Portanto, o título de concessão de uso não permite ao beneficiário vender, alienar, hipotecar ou de outra forma transferir a terra para terceiros, o que dá segurança para que o assentado não
fique vulnerável às pressões do mercado imobiliário.

Título de domínio

O título de domínio com cláusulas resolutivas é o instrumento utilizado pelo Incra para transferir a propriedade da parcela de terra ao beneficiário da Reforma Agrária, conforme o artigo 18, parágrafo 1º da Lei n. 8.629/93, e ocorre quando a parcela de terra está devidamente medida e demarcada, e o assentado, além de cumprir as cláusulas da Concessão de Uso, possui as
condições para pagar a terra - que seria em 20 parcelas anuais.

As cláusulas do título de domínio tratam de vários temas, como averbação de reserva legal – a declaração da área a ser preservada – da forma de pagamento, entre outros. Analisaremos apenas as que tratam do assunto relacionado à transferência da terra.

Diz a introdução do documento que o Incra repassa para a família o título de domínio, com condições sobre o imóvel rural, conforme preço e pagamento especificados.

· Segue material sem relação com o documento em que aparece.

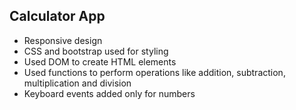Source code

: ## Calculator App

- Responsive design
- CSS and bootstrap used for styling
- Used DOM to create HTML elements
- Used functions to perform operations like addition, subtraction, multiplication and division
- Keyboard events added only for numbers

Transmite pelo título o domínio (leia-se propriedade) e a posse sobre a terra. O título de domínio, em sua cláusula XI “autoriza expressamente a constituição de hipoteca, em garantia de financiamento concedido por entidade de crédito”. Isso significa que o assentado pode fazer empréstimo, deixando o lote como garantia. Se o assentado não pagar a dívida, e o credor
executar, isto é, cobrar judicialmente, o Incra deve ser consultado, e pode arrematar o imóvel para que este retorne ao patrimônio público.

Algumas conclusões

A partir desta breve radiografia dos instrumentos utilizados pelo Incra para transferir a terra ao assentado de Reforma Agrária, é possível chegar a algumas conclusões iniciais:

A primeira delas é que o título de concessão de uso garante que o assentado fique vinculado ao Incra, porque não permite que a terra seja vendida ou de qualquer forma alienada, mas assegura a posse e o uso.

A segunda é que o título de domínio, por sua vez, permite a alienação da terra após dez anos, desvincula o assentado do Incra e o torna devedor das parcelas anuais referentes ao pagamento da terra. Durante o governo de Fernando Henrique Cardoso, iniciou-se um processo chamado titulação ou emancipação dos assentamentos, que significa dar o título definitivo aos assentados para desvinculálos do Incra, isto é, emancipá-los. Este programa traz em seu bojo consequências
desastrosas para a Reforma Agrária, pois muitas vezes o assentado não tem condições de pagar a terra e, além disso, ele fica sem acesso aos subsídios advindos
da política de Reforma Agrária.

Dessa forma, a terra conquistada pelos camponeses novamente se torna mercadoria a ser comercializada conforme ditames mercadológicos, e, consequentemente, volta a se concentrar.

Proposta

Frente à realidade agrária do Brasil, o correto seria que os assentados permanecessem com o contrato de assentamento, por meio do título de concessão de uso, e não fossem atingidos pelo programa de “titulação dos assentamentos”. Assim, a terra não seria propriedade, que significa mera mercadoria, mas sim objeto para uso.

Como disse o jurista Carlos Frederico Marés, “a cultura que confunde a terra e sua função humana, social, com o direito abstrato de propriedade, exclusivo e excludente, faz uma opção contra a vida”.